Lynch will be directing Leann Minogue’s Dry Streak. It will be her first time back in Blyth since she wrote Early August - a satirical look behind the scenes of a small-town theatre not unlike the Blyth Festival - as part of the 2011 season. In the time that she has been away from one of her favourite places in the world, she has spent much of her time teaching theatre at the University of Toronto, directing in Toronto and Prince Edward Island and keeping her improvisational skills sharp.
Lynch has already relished the relationship she has developed with Minogue as they have had virtual meetings and worked together to update the script and bring in a few minor changes to the nearly-40-year-old play.
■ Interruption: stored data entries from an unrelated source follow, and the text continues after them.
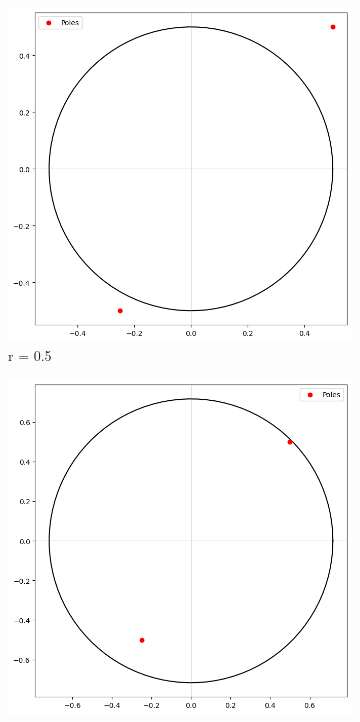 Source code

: \documentclass[a4paper]{report}
\begin{document}
\begin{figure}[H]
    \begin{subfigure}{.25\linewidth}
      \includegraphics[width=\linewidth]{images/invalid_contour.png}
      \caption{r = 0.5}
    \end{subfigure}\hfill
    \begin{subfigure}{.25\linewidth}
      \includegraphics[width=\linewidth]{images/valid_border_contour.png}

\end{subfigure}
\end{figure}
\end{document}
The two have hit it off and have discovered a tremendous working relationship in the lead-up to the premiere.
She said she wasn’t familiar with the play beforehand, but that she was instantly very impressed with what she read. She says that it’s funny and deals with serious issues in a way that’s home in a community like Blyth or the community the show called home in Saskatchewan so many years earlier.
As for the Blyth Festival itself, Lynch says it holds such a solid place in her heart because of just how special it is. The work produced at the Festival is so brave and so unique, she says, that it elevates it head and shoulders above others. There are many summer theatres across Canada, but there are few that do what the Festival does and at such a high level of creativity.
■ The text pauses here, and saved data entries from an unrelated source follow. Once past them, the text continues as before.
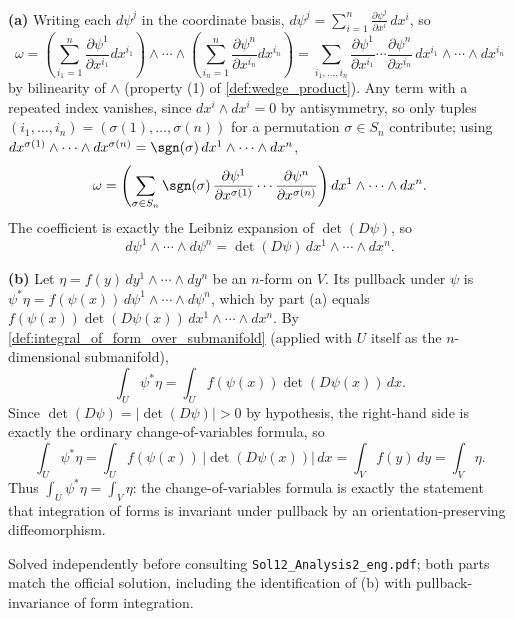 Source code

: \begin{exercisesolution}
\textbf{(a)} Writing each $d\psi^j$ in the coordinate basis, $d\psi^j = \sum_{i=1}^n
\frac{\partial\psi^j}{\partial x^i}\,dx^i$, so
\[\omega = \left(\sum_{i_1=1}^n \frac{\partial\psi^1}{\partial x^{i_1}}dx^{i_1}\right)\wedge
  \cdots\wedge\left(\sum_{i_n=1}^n \frac{\partial\psi^n}{\partial x^{i_n}}dx^{i_n}\right)
  = \sum_{i_1,\ldots,i_n} \frac{\partial\psi^1}{\partial x^{i_1}}\cdots
  \frac{\partial\psi^n}{\partial x^{i_n}}\,dx^{i_1}\wedge\cdots\wedge dx^{i_n}\]
by bilinearity of $\wedge$ (property (1) of \cref{def:wedge_product}). Any term with a
repeated index vanishes, since $dx^i\wedge dx^i=0$ by antisymmetry, so only tuples
$(i_1,\ldots,i_n) = (\sigma(1),\ldots,\sigma(n))$ for a permutation $\sigma \in S_n$
contribute; using $dx^{\sigma(1)}\wedge\cdots\wedge dx^{\sigma(n)} = \sgn(\sigma)\,dx^1\wedge
\cdots\wedge dx^n$,
\[\omega = \left(\sum_{\sigma\in S_n} \sgn(\sigma)\,\frac{\partial\psi^1}{\partial
  x^{\sigma(1)}}\cdots\frac{\partial\psi^n}{\partial x^{\sigma(n)}}\right) dx^1\wedge\cdots
  \wedge dx^n.\]
The coefficient is exactly the Leibniz expansion of $\det(D\psi)$, so
\[\boxed{\ d\psi^1\wedge\cdots\wedge d\psi^n = \det(D\psi)\,dx^1\wedge\cdots\wedge dx^n.\ }\]

\textbf{(b)} Let $\eta = f(y)\,dy^1\wedge\cdots\wedge dy^n$ be an $n$-form on $V$. Its
pullback under $\psi$ is $\psi^*\eta = f(\psi(x))\,d\psi^1\wedge\cdots\wedge d\psi^n$, which by
part (a) equals $f(\psi(x))\det(D\psi(x))\,dx^1\wedge\cdots\wedge dx^n$. By
\cref{def:integral_of_form_over_submanifold} (applied with $U$ itself as the $n$-dimensional
submanifold),
\[\int_U \psi^*\eta = \int_U f(\psi(x))\det(D\psi(x))\,dx.\]
Since $\det(D\psi) = \lvert\det(D\psi)\rvert>0$ by hypothesis, the right-hand side is exactly
the ordinary change-of-variables formula, so
\[\int_U \psi^*\eta = \int_U f(\psi(x))\,\lvert\det(D\psi(x))\rvert\,dx = \int_V f(y)\,dy
  = \int_V \eta.\]
Thus $\boxed{\int_U \psi^*\eta = \int_V \eta}$: the change-of-variables formula is exactly the
statement that integration of forms is invariant under pullback by an orientation-preserving
diffeomorphism.
\end{exercisesolution}

\begin{ainote}
Solved independently before consulting \texttt{Sol12\_Analysis2\_eng.pdf}; both parts match
the official solution, including the identification of (b) with pullback-invariance of form
integration.
\end{ainote}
Lynch has, for years, been a titan of the Canadian entertainment scene, spending most of her life as one of the top theatre directors in the country. However, she began her career in film and television, working with some of the biggest names in the industry in the late 1970s and early 1980s.
In 1979, Lynch was chosen by famed director Ivan Reitman to star in Meatballs opposite the great Bill Murray. Reitman has spoken at length about the casting of strong women opposite the Academy Award nominee, invoking the names of Lynch and Sigourney Weaver as such women.
Reitman has also lauded Lynch’s improvisatory skills, saying that is why she hired her for the film, which is seen as a precursor to Reitman’s work on some of the best comedies of the 1980s, including Stripes, Ghostbusters and Twins.
It should be mentioned that Lynch won the 1980 Genie Award for Best Actress (now the Canadian Screen Awards) for her work in the film. Lynch was awarded at the first-ever Best Actress Genie Award, with the first installment of the Genie Awards being handed out that year on March 20 in Toronto. The winner of the Best Actor Award that year was none other than Christopher Plummer.
Lynch would continue to work consistently, amassing eight film and 30 television credits from the late 1970s to the mid-1990s when she took a short break. She would return in the mid-2000s and continue well into the mid-2010s, all while working consistently in the Canadian theatre world as well.
She has spent much of her life and career as a voice and acting teacher at the University of Toronto, while also directing notable productions at the Stratford and Shaw Festivals, as well as the Theatre Passe Muraille and the Blyth Festival, including The Nuttalls, Courting Johanna and others.